# Evergreen stressed or sick?



## siearly (Jul 22, 2013)

I've noticed this evergreen is increasingly brown. I don't know what kind of tree it is. I've cut out completely dead branches but it seems the condition is getting worse. I'd hate to lose the tree and more importantly, I don't want neighboring trees to get sick. Is there anything I can do?


----------



## stltreedr (Jul 22, 2013)

siearly said:


> I've noticed this evergreen is increasingly brown. I don't know what kind of tree it is. I've cut out completely dead branches but it seems the condition is getting worse. I'd hate to lose the tree and more importantly, I don't want neighboring trees to get sick. Is there anything I can do?

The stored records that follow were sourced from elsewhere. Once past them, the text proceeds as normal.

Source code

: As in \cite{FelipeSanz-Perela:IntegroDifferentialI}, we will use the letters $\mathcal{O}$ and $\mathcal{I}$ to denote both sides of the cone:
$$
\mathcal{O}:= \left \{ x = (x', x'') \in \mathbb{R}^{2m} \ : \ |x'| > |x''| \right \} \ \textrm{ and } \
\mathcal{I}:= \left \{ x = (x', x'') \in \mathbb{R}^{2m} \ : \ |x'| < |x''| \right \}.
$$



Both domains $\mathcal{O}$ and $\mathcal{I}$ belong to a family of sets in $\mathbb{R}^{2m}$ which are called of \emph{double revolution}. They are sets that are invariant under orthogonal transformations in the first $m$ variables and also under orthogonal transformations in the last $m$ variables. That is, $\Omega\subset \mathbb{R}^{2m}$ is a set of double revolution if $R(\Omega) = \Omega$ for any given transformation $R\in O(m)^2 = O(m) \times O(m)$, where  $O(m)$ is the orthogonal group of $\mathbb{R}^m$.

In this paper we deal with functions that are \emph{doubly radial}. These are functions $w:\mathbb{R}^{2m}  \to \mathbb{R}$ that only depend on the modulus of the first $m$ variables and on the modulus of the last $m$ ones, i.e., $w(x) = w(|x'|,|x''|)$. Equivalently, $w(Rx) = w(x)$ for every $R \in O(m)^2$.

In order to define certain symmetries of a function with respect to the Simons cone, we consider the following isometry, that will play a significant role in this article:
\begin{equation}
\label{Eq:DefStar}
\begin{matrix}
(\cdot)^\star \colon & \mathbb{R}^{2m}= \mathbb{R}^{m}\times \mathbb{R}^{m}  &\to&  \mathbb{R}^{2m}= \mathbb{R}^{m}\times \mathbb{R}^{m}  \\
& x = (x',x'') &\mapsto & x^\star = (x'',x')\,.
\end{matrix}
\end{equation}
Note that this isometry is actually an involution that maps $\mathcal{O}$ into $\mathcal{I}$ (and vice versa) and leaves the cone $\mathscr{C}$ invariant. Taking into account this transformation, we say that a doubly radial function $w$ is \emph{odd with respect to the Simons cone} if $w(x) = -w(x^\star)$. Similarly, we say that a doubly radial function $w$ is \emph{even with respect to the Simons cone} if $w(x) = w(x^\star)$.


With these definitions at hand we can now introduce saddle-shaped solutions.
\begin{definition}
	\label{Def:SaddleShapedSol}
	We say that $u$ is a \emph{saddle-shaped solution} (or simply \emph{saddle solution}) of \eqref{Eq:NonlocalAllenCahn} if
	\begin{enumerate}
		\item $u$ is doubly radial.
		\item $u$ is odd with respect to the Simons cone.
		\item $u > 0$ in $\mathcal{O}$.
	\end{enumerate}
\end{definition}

It's hard to tell from the photo, but the stressed tree appears to be some sort of Pine, and the neighboring tree a Blue Spruce. The first thing we need is a positive tree ID, how about some up-close needle pics.


----------



## siearly (Jul 22, 2013)

Thanks for the reply. Yes, I think it's a kind of pine and I know the one next to it is a Colorado Blue Spruce. Here are some close up pictures.


----------



## Raintree (Jul 23, 2013)

It might be a Japanese White Pine. A hole plethora of problems that can cause decline in Pines. My first guess would be a improperly planted tree with a restricted root system in poor heavy soil. Expect limited success turning the tree around at this stage, I would hire an Arborist & be prepared for removal.


----------



## siearly (Jul 23, 2013)

Raintree said:


> It might be a Japanese White Pine. A hole plethora of problems that can cause decline in Pines. My first guess would be a improperly planted tree with a restricted root system in poor heavy soil. Expect limited success turning the tree around at this stage, I would hire an Arborist & be prepared for removal.



Thanks for the reply. I was afraid it might be too late to save it. If the cause is not disease-related, I'd at least feel a little bit better.


----------



## Raintree (Jul 23, 2013)

siearly said:


> Thanks for the reply. I was afraid it might be too late to save it. If the cause is not disease-related, I'd at least feel a little bit better.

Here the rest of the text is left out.